Medical Cannabis Does Not Increase, May Decrease Teen Use


​State laws allowing for the legal use of medical marijuana by qualified patients do not increase teen marijuana use, and if anything decrease teen use or have no effect at all, according to data published online in the journal Annals of Epidemiology.
Investigators at McGill University in Montreal obtained state-level estimates of marijuana use from the US National Survey on Drug Use and Health for the years 2002 through 2009, reports Paul Armentano at the National Organization for the Reform of Marijuana Laws (NORML). Researchers used difference-in-differences regression models to estimate the causal effect of medical marijuana laws on cannabis use, and simulations to account for measurement error.
“Difference-in-differences estimates suggested that passing MMLs [medical marijuana laws]decreased past-month use among adolescents … and had no discernible effect on the perceived riskiness of monthly use,” McGill University researchers Sam Harper, Erin C. Strumpf and Jay S. Kaufman reported. “[These] estimates suggest that reported adolescent marijuana use may actually decrease following the passing of medical marijuana laws [emphasis added].” 

“This could be plausibly explained by social desirability bias or greater concern about enforcement of recreational marijuana use among adolescents after the passage of laws,” the researchers speculated.
But the researchers were skeptical that the passage of medical marijuana laws had any causal effect at all on broader usage.
“We find limited evidence of causal effects of medical marijuana laws on measures of reported marijuana use,” the investigators concluded.
Previous investigations by teams at Brown University in 2011 and Texas A&M in 2007 had similar results, concluding, “[C]onsistent with other studies of the liberalization of cannabis laws, medical cannabis laws do not appear to increase use of the drug.”

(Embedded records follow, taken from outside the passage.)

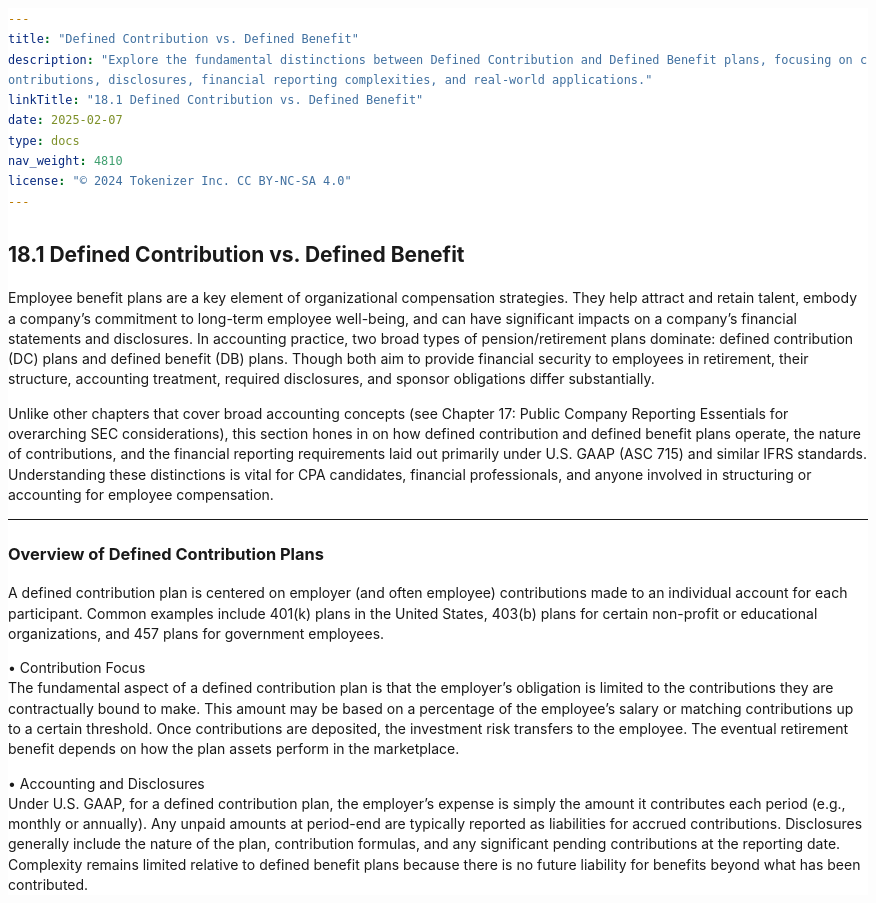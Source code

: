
 ```yaml
---
title: "Defined Contribution vs. Defined Benefit"
description: "Explore the fundamental distinctions between Defined Contribution and Defined Benefit plans, focusing on contributions, disclosures, financial reporting complexities, and real-world applications."
linkTitle: "18.1 Defined Contribution vs. Defined Benefit"
date: 2025-02-07
type: docs
nav_weight: 4810
license: "© 2024 Tokenizer Inc. CC BY-NC-SA 4.0"
---
```


## 18.1 Defined Contribution vs. Defined Benefit

Employee benefit plans are a key element of organizational compensation strategies. They help attract and retain talent, embody a company’s commitment to long-term employee well-being, and can have significant impacts on a company’s financial statements and disclosures. In accounting practice, two broad types of pension/retirement plans dominate: defined contribution (DC) plans and defined benefit (DB) plans. Though both aim to provide financial security to employees in retirement, their structure, accounting treatment, required disclosures, and sponsor obligations differ substantially.

Unlike other chapters that cover broad accounting concepts (see Chapter 17: Public Company Reporting Essentials for overarching SEC considerations), this section hones in on how defined contribution and defined benefit plans operate, the nature of contributions, and the financial reporting requirements laid out primarily under U.S. GAAP (ASC 715) and similar IFRS standards. Understanding these distinctions is vital for CPA candidates, financial professionals, and anyone involved in structuring or accounting for employee compensation.

---

### Overview of Defined Contribution Plans

A defined contribution plan is centered on employer (and often employee) contributions made to an individual account for each participant. Common examples include 401(k) plans in the United States, 403(b) plans for certain non-profit or educational organizations, and 457 plans for government employees.

• Contribution Focus  
  The fundamental aspect of a defined contribution plan is that the employer’s obligation is limited to the contributions they are contractually bound to make. This amount may be based on a percentage of the employee’s salary or matching contributions up to a certain threshold. Once contributions are deposited, the investment risk transfers to the employee. The eventual retirement benefit depends on how the plan assets perform in the marketplace.

• Accounting and Disclosures  
  Under U.S. GAAP, for a defined contribution plan, the employer’s expense is simply the amount it contributes each period (e.g., monthly or annually). Any unpaid amounts at period-end are typically reported as liabilities for accrued contributions. Disclosures generally include the nature of the plan, contribution formulas, and any significant pending contributions at the reporting date. Complexity remains limited relative to defined benefit plans because there is no future liability for benefits beyond what has been contributed.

The findings also agree with those of a study released by the Marijuana Policy Project (MPP) last year, which found that medical marijuana laws had no effect on teen cannabis use.
The findings are in direct conflict with public statements made by Drug Czar Gil Kerlikowske, who in recent years has often claimed that the passage of medical marijuana laws is directly responsible for higher levels of self-reported cannabis consumption among American teenagers.